The movement was started in England in the 1860’s by a small group of poets who initially set out to create wallpaper, tapestries, and furnishing materials in natural colors and textures. The idea quickly spread to America where it was popularized by such magazines as House Beautiful and Craftsman. Soon Arts & Crafts house plans began being published, and many architects and builders jumped on the bandwagon.
The idea behind homes built in the Craftsman style was that they should be connected to their surroundings, both natural and manmade, on a physical and spiritual level. They were often built using locally available materials, and those materials were left as close as possible to their natural state. When paint was used, it would be in natural colors, but many materials, especially wood and stone, were left unaltered in color.
The style was further characterized by exposed structural elements, especially eve brackets and rafter ends, roofs with broad overhangs, voids in the form of recessed porches and entrance ways, and well-crafted decorative details made of wood or stone.
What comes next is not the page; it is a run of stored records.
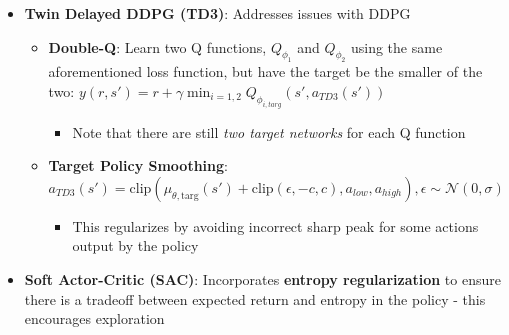 \documentclass[twocolumn]{article}
\providecommand{\tightlist}{%
  \setlength{\itemsep}{\GlobalItemSep}\setlength{\parskip}{\GlobalListParSkip}}
\newlength{\GlobalItemSep}
\newlength{\GlobalListParSkip}
\DeclareMathOperator*{\argmax}{arg\,max}
\begin{document}
\begin{itemize}
  \begin{itemize}
  \tightlist
  \item
    \(a^* = \argmax_a Q^* (s, a) \approx \argmax_\theta Q_\phi (s, \mu_\theta(s))\)

    \begin{itemize}
    \tightlist
    \item
      Train policy \(\mu_\theta(s)\) to give action that maximizes
      \(Q_\phi(s,a)\)
    \end{itemize}
  \item
    \textbf{Q-Function Update}:
    \(\min \mathbb{E}_{s, r, s', d \sim \mathcal{D}}[(r + \gamma Q_{\phi_{\text{targ}}}(s', \mu_{\theta_{\text{targ}}}(s')) - Q_\phi (s,a))^2]\)
  \item
    \textbf{Policy Update}:
    \(\max_\theta \mathbb{E}_{s \sim \mathcal{D}}[Q_\phi (s, \mu_\theta(s))]\)
  \item
    \textbf{Disadvantage}: Tends to \emph{dramatically overestimate
    Q-values}
  \end{itemize}
\item
  \textbf{Twin Delayed DDPG (TD3)}: Addresses issues with DDPG

  \begin{itemize}
  \tightlist
  \item
    \textbf{Double-Q}: Learn two Q functions, \(Q_{\phi_1}\) and
    \(Q_{\phi_2}\) using the same aforementioned loss function, but have
    the target be the smaller of the two:
    \(y(r, s') = r + \gamma \min_{i=1,2} Q_{\phi_{i, targ}} (s', a_{TD3}(s'))\)

    \begin{itemize}
    \tightlist
    \item
      Note that there are still \emph{two target networks} for each Q
      function
    \end{itemize}
  \item
    \textbf{Target Policy Smoothing}:
    \(a_{TD3}(s') = \text{clip}(\mu_{\theta, \text{targ}}(s') + \text{clip}(\epsilon, -c, c), a_{low}, a_{high}), \epsilon \sim \mathcal{N}(0, \sigma)\)

    \begin{itemize}
    \tightlist
    \item
      This regularizes by avoiding incorrect sharp peak for some actions
      output by the policy
    \end{itemize}
  \end{itemize}
\item
  \textbf{Soft Actor-Critic (SAC)}: Incorporates \textbf{entropy
  regularization} to ensure there is a tradeoff between expected return
  and entropy in the policy - this encourages exploration


\end{itemize}
\end{document}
The interiors featured spacious, open rooms, decorated with beautifully crafted natural woodwork. A stone or brick fireplace was almost always present, as were large windows to let in as much natural light as possible.
The architectural style of the home was only part of the overall design. Furniture, wallpaper, carpets and accessories all played an important part in achieving the complete look of the Arts & Crafts movement. A large number of artisans in the beginning of the 20th century specialized in designing Arts & Crafts interior elements emphasizing simplicity, function and natural beauty. Building plans for these homes often included lists and pictures of suggested furniture and accessories.
While the Arts and Crafts movement ended in the late 1910’s, many architects, most notably Frank Lloyd Wright, developed their own styles that were rooted in the movement.The style is still popular across the country, and today many Craftsman homes can be found in our area as well.